# How Do Arowanas And Piranhas Do Together



## asastorm (Dec 3, 2016)

Well my dad recently built a 500 gallon pond that is also very deep maybe 2 feet I think its a really big pond length wise well anyway my friend is giving away one of his 2 arowana since he wants to use the tanks for a community tank with a Oscar in it which he THINKS will work so I offered to take it and well I did so now we will b e putting it in their with my dads piranhas their all red bellied and their all very interesting fish. But I want to know will they kill each other. This arowana has amazing coloring along with the piranhas but the Arowana is my real concern I mean its a beautiful fish and ITS RED not sure where he got it though. So will it work. This will not be the Arowanas permanent home however.

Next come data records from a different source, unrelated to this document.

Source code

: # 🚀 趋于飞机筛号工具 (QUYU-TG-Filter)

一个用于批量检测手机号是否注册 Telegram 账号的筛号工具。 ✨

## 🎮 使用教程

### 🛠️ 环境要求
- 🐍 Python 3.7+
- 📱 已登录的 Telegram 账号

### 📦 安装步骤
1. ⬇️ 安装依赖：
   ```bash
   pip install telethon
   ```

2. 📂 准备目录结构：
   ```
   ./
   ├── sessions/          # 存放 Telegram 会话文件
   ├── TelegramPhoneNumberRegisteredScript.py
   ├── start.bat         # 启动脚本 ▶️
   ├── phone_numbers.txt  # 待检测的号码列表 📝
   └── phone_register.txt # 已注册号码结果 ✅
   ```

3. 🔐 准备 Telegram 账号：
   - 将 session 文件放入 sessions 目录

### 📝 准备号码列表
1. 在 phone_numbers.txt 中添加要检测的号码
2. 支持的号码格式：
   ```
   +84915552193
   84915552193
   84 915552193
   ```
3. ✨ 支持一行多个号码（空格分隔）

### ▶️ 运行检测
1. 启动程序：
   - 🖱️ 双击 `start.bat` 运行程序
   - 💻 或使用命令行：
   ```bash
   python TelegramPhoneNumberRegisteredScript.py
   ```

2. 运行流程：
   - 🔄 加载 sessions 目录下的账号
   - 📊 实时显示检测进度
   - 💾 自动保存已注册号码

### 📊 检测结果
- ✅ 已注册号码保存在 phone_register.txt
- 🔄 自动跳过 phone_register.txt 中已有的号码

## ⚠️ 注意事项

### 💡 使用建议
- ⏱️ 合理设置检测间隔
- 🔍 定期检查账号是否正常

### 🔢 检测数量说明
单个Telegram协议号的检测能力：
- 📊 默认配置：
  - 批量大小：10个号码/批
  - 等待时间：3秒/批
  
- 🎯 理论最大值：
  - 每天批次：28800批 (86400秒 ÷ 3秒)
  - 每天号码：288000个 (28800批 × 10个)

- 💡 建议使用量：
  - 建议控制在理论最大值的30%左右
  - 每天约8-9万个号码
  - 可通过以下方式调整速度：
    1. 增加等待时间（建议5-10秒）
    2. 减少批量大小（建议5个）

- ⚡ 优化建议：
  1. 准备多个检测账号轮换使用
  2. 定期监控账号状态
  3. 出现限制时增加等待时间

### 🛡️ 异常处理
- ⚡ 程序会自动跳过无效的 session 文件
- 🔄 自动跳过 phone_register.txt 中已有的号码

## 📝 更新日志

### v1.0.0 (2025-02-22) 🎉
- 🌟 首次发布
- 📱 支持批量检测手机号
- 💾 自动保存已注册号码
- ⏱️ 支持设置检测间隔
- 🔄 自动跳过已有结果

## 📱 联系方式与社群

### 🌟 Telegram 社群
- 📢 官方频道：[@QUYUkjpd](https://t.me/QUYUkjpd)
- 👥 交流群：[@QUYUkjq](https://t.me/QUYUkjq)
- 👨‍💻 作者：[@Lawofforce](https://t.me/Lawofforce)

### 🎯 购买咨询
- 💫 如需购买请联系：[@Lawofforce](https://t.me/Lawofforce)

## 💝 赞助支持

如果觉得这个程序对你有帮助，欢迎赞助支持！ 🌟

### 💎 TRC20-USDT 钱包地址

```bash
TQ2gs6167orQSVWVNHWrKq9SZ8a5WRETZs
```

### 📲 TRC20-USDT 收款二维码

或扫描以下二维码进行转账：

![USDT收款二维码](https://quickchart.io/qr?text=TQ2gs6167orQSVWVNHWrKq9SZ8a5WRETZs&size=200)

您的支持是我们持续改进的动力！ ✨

So will it work and if it wont can someone please come up with something to tell my friend about his Arowana


----------



## Ægir (Jan 21, 2006)

The piranhas will eat it... and any other fish.


----------



## Piranha_man (Jan 29, 2005)

AEgir's exactly right, nothing can be housed with piranhas.
They will eventually end up being attacked.
It may take a minute, it may take a year, but it never ends well for the non-piranha.


----------



## the_skdster (Aug 15, 2006)

Unless you want your Piranha to enjoy an expensive meal...

*wow, my sig is still active haha


----------